Bailarinos negros têm mais chances fora do Brasil

Dança ainda é considerada como um produto cultural elitizado

FOLHAPRESS
A bailarina gaúcha Rejane Duarte vive há 20 anos nos Estados Unidos | Foto: Arquivo Pessoal
Antes uma atração mais ligada à nobreza, o balé ainda hoje é considerado por muitos como um produto cultural elitizado, mesmo séculos depois do seu surgimento. Isso é reforçado pelo fato de bailarinos serem majoritariamente brancos, inclusive no Brasil, um país onde 55% da população se declara preta ou parda, segundo dados de 2016 do Instituto Brasileiro de Geografia e Estatística (IBGE).

"O balé é uma arte aristocrática, começou assim e se manteve dessa forma. Sempre existiu a ideia de que as negras não tinham o corpo ideal de uma bailarina, que não tinham a mesma aptidão para os movimentos de precisão e leveza. São visões descabidas, mas que continuam se perpetuando", disse Rejane Duarte, 45.

A bailarina brasileira vive nos Estados Unidos há 20 anos. Lá integrou o Dance Theatre of Harlem, em Nova York, a primeira companhia negra de balé clássico do mundo. Em 2009, dez anos depois de Duarte, outra brasileira ingressou na companhia, a carioca Ingrid Silva. O grupo surgiu em 1969 por iniciativa de Arthur Mitchell, o primeiro bailarino negro do New York City Ballet, promovido mais tarde a dançarino principal pelo russo George Balanchine.

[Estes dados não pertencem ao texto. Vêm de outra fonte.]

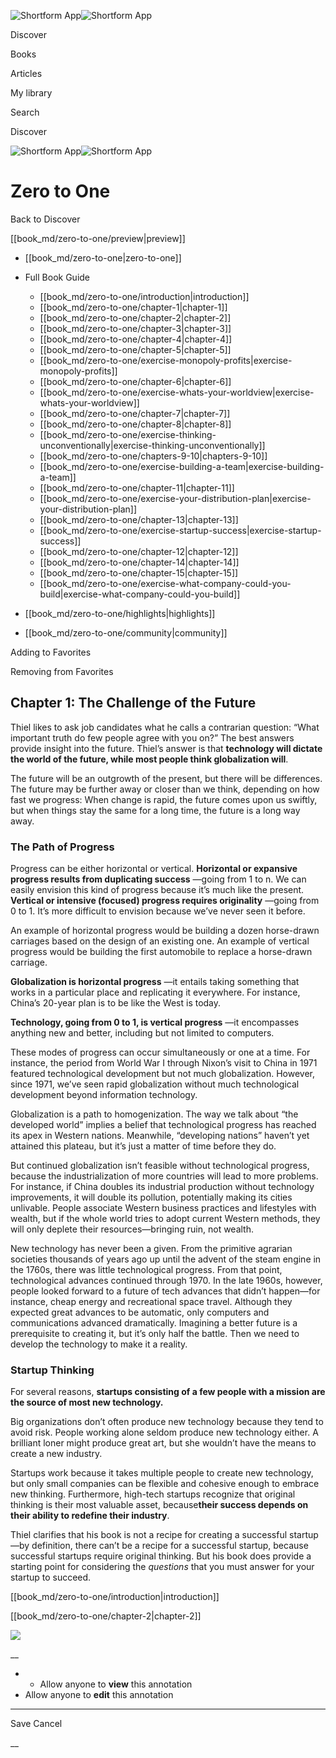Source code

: ![Shortform App](/img/logo.36a2399e.svg)![Shortform App](/img/logo-dark.70c1b072.svg)

Discover

Books

Articles

My library

Search

Discover

![Shortform App](/img/logo.36a2399e.svg)![Shortform App](/img/logo-dark.70c1b072.svg)

# Zero to One

Back to Discover

[[book_md/zero-to-one/preview|preview]]

  * [[book_md/zero-to-one|zero-to-one]]
  * Full Book Guide

    * [[book_md/zero-to-one/introduction|introduction]]
    * [[book_md/zero-to-one/chapter-1|chapter-1]]
    * [[book_md/zero-to-one/chapter-2|chapter-2]]
    * [[book_md/zero-to-one/chapter-3|chapter-3]]
    * [[book_md/zero-to-one/chapter-4|chapter-4]]
    * [[book_md/zero-to-one/chapter-5|chapter-5]]
    * [[book_md/zero-to-one/exercise-monopoly-profits|exercise-monopoly-profits]]
    * [[book_md/zero-to-one/chapter-6|chapter-6]]
    * [[book_md/zero-to-one/exercise-whats-your-worldview|exercise-whats-your-worldview]]
    * [[book_md/zero-to-one/chapter-7|chapter-7]]
    * [[book_md/zero-to-one/chapter-8|chapter-8]]
    * [[book_md/zero-to-one/exercise-thinking-unconventionally|exercise-thinking-unconventionally]]
    * [[book_md/zero-to-one/chapters-9-10|chapters-9-10]]
    * [[book_md/zero-to-one/exercise-building-a-team|exercise-building-a-team]]
    * [[book_md/zero-to-one/chapter-11|chapter-11]]
    * [[book_md/zero-to-one/exercise-your-distribution-plan|exercise-your-distribution-plan]]
    * [[book_md/zero-to-one/chapter-13|chapter-13]]
    * [[book_md/zero-to-one/exercise-startup-success|exercise-startup-success]]
    * [[book_md/zero-to-one/chapter-12|chapter-12]]
    * [[book_md/zero-to-one/chapter-14|chapter-14]]
    * [[book_md/zero-to-one/chapter-15|chapter-15]]
    * [[book_md/zero-to-one/exercise-what-company-could-you-build|exercise-what-company-could-you-build]]
  * [[book_md/zero-to-one/highlights|highlights]]
  * [[book_md/zero-to-one/community|community]]



Adding to Favorites 

Removing from Favorites 

## Chapter 1: The Challenge of the Future

Thiel likes to ask job candidates what he calls a contrarian question: “What important truth do few people agree with you on?” The best answers provide insight into the future. Thiel’s answer is that **technology will dictate the world of the future, while most people think globalization will**.

The future will be an outgrowth of the present, but there will be differences. The future may be further away or closer than we think, depending on how fast we progress: When change is rapid, the future comes upon us swiftly, but when things stay the same for a long time, the future is a long way away.

### The Path of Progress

Progress can be either horizontal or vertical. **Horizontal or expansive progress results from duplicating success** —going from 1 to n. We can easily envision this kind of progress because it’s much like the present. **Vertical or intensive (focused) progress requires originality** —going from 0 to 1. It’s more difficult to envision because we’ve never seen it before.

An example of horizontal progress would be building a dozen horse-drawn carriages based on the design of an existing one. An example of vertical progress would be building the first automobile to replace a horse-drawn carriage.

**Globalization is horizontal progress** —it entails taking something that works in a particular place and replicating it everywhere. For instance, China’s 20-year plan is to be like the West is today.

**Technology, going from 0 to 1, is vertical progress** —it encompasses anything new and better, including but not limited to computers.

These modes of progress can occur simultaneously or one at a time. For instance, the period from World War I through Nixon’s visit to China in 1971 featured technological development but not much globalization. However, since 1971, we’ve seen rapid globalization without much technological development beyond information technology.

Globalization is a path to homogenization. The way we talk about “the developed world” implies a belief that technological progress has reached its apex in Western nations. Meanwhile, “developing nations” haven’t yet attained this plateau, but it’s just a matter of time before they do.

But continued globalization isn’t feasible without technological progress, because the industrialization of more countries will lead to more problems. For instance, if China doubles its industrial production without technology improvements, it will double its pollution, potentially making its cities unlivable. People associate Western business practices and lifestyles with wealth, but if the whole world tries to adopt current Western methods, they will only deplete their resources—bringing ruin, not wealth.

New technology has never been a given. From the primitive agrarian societies thousands of years ago up until the advent of the steam engine in the 1760s, there was little technological progress. From that point, technological advances continued through 1970. In the late 1960s, however, people looked forward to a future of tech advances that didn’t happen—for instance, cheap energy and recreational space travel. Although they expected great advances to be automatic, only computers and communications advanced dramatically. Imagining a better future is a prerequisite to creating it, but it’s only half the battle. Then we need to develop the technology to make it a reality.

### Startup Thinking

For several reasons, **startups consisting of a few people with a mission are the source of most new technology.**

Big organizations don’t often produce new technology because they tend to avoid risk. People working alone seldom produce new technology either. A brilliant loner might produce great art, but she wouldn’t have the means to create a new industry.

Startups work because it takes multiple people to create new technology, but only small companies can be flexible and cohesive enough to embrace new thinking. Furthermore, high-tech startups recognize that original thinking is their most valuable asset, because**their success depends on their ability to redefine their industry**.

Thiel clarifies that his book is not a recipe for creating a successful startup—by definition, there can’t be a recipe for a successful startup, because successful startups require original thinking. But his book does provide a starting point for considering the _questions_ that you must answer for your startup to succeed.

[[book_md/zero-to-one/introduction|introduction]]

[[book_md/zero-to-one/chapter-2|chapter-2]]

![](https://bat.bing.com/action/0?ti=56018282&Ver=2&mid=1947155a-14ea-487c-b88a-ff3f1474b17e&sid=72e6e650642c11eeb2dd2161d176fe8d&vid=72e70890642c11eeb72d79fe7b6df2c6&vids=0&msclkid=N&pi=0&lg=en-US&sw=800&sh=600&sc=24&nwd=1&tl=Shortform%20%7C%20Book&p=https%3A%2F%2Fwww.shortform.com%2Fapp%2Fbook%2Fzero-to-one%2Fchapter-1&r=&lt=1301&evt=pageLoad&sv=1&rn=587106)

__

  *   * Allow anyone to **view** this annotation
  * Allow anyone to **edit** this annotation



* * *

Save Cancel

__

Rejane Duarte, que trabalhou com Mitchel, que morreu em 2018, voltou à cidade natal para selecionar bailarinos para bolsas de estudo no Dance Theatre of Harlem durante a segunda edição do Festival Internacional de Dança de Porto Alegre, que terminou no sábado (15). O evento serve de vitrine para disputa de bolsas em países como França, Alemanha e China.

O festival é promovido pelo Ballet Vera Bublitz, que completou 40 anos, onde Duarte se formou bailarina e teve o primeiro trabalho como professora de balé até se mudar para Nova York. Na época de aluna, era a única negra. Por isso acredita que se tivesse ficado no Brasil, não teria tido as mesmas oportunidades.

"O preconceito racial é velado. É uma mentalidade antiga e preconceituosa, que as pessoas não gostam de admitir. Os bailarinos negros conseguem mais trabalho fora do país do que no Brasil. Tem algo errado aqui", afirma Duarte.

Quando chegou ao Harlem, bairro negro nova-iorquino, ela diz ter se sentido à vontade. Ali não era a única negra a dançar balé. Ela trocou a meia-calça e as sapatilhas cor-de-rosa por acessórios pintados manualmente de marrom. Os itens são tradicionalmente claros para se assemelhar com a pele branca da maioria das bailarinas.

"Até hoje tenho que pintar porque a marca que uso não fabrica de outra cor. Alegam que a demanda é pequena, mas isso só reflete a realidade de negros como minoria no balé. "É triste quando falo que sou bailarina e as pessoas dizem 'que legal, você dança samba!'. Só porque sou negra. Isso não vai mudar da noite para o dia, são mais de 400 anos de balé branco", afirmou.